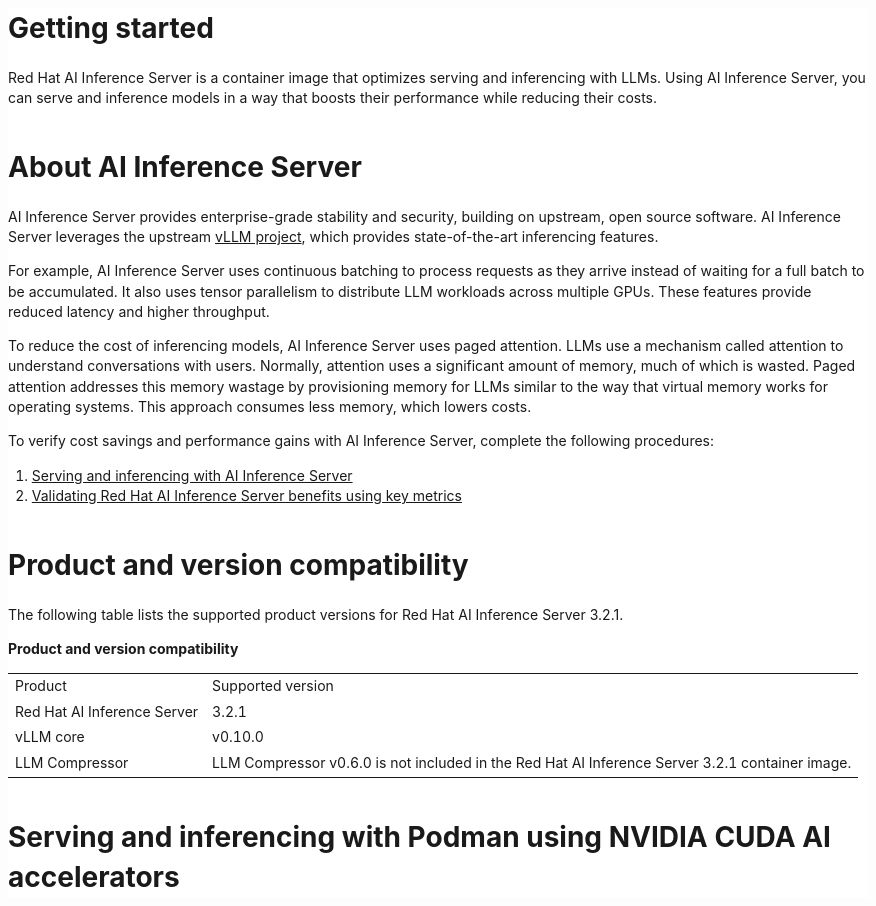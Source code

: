 # Getting started

Red Hat AI Inference Server is a container image that optimizes serving and inferencing with LLMs. Using AI Inference Server, you can serve and inference models in a way that boosts their performance while reducing their costs.

# About AI Inference Server

AI Inference Server provides enterprise-grade stability and security, building on upstream, open source software.
AI Inference Server leverages the upstream [vLLM project](https://github.com/vllm-project), which provides state-of-the-art inferencing features.

For example, AI Inference Server uses continuous batching to process requests as they arrive instead of waiting for a full batch to be accumulated. It also uses tensor parallelism to distribute LLM workloads across multiple GPUs.
These features provide reduced latency and higher throughput.

To reduce the cost of inferencing models, AI Inference Server uses paged attention.
LLMs use a mechanism called attention to understand conversations with users.
Normally, attention uses a significant amount of memory, much of which is wasted.
Paged attention addresses this memory wastage by provisioning memory for LLMs similar to the way that virtual memory works for operating systems.
This approach consumes less memory, which lowers costs.

To verify cost savings and performance gains with AI Inference Server, complete the following procedures:

1. [Serving and inferencing with AI Inference Server](#serving-and-inferencing-rhaiis_getting-started)
2. [Validating Red Hat AI Inference Server benefits using key metrics](#validating-benefits-with-key-metrics_getting-started)

# Product and version compatibility

The following table lists the supported product versions for Red Hat AI Inference Server 3.2.1.

**Product and version compatibility**

|     |     |
| --- | --- |
| Product | Supported version |
| Red Hat AI Inference Server | 3.2.1 |
| vLLM core | v0.10.0 |
| LLM Compressor | LLM Compressor v0.6.0 is not included in the Red Hat AI Inference Server 3.2.1 container image. |

# Serving and inferencing with Podman using NVIDIA CUDA AI accelerators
··········
THE PROBLEM:
Could you write out, exactly, each line of the data above from the one containing "and version compatibility**" through the last, including both?

RESPONSE AREA:
**Product and version compatibility**

|     |     |
| --- | --- |
| Product | Supported version |
| Red Hat AI Inference Server | 3.2.1 |
| vLLM core | v0.10.0 |
| LLM Compressor | LLM Compressor v0.6.0 is not included in the Red Hat AI Inference Server 3.2.1 container image. |

# Serving and inferencing with Podman using NVIDIA CUDA AI accelerators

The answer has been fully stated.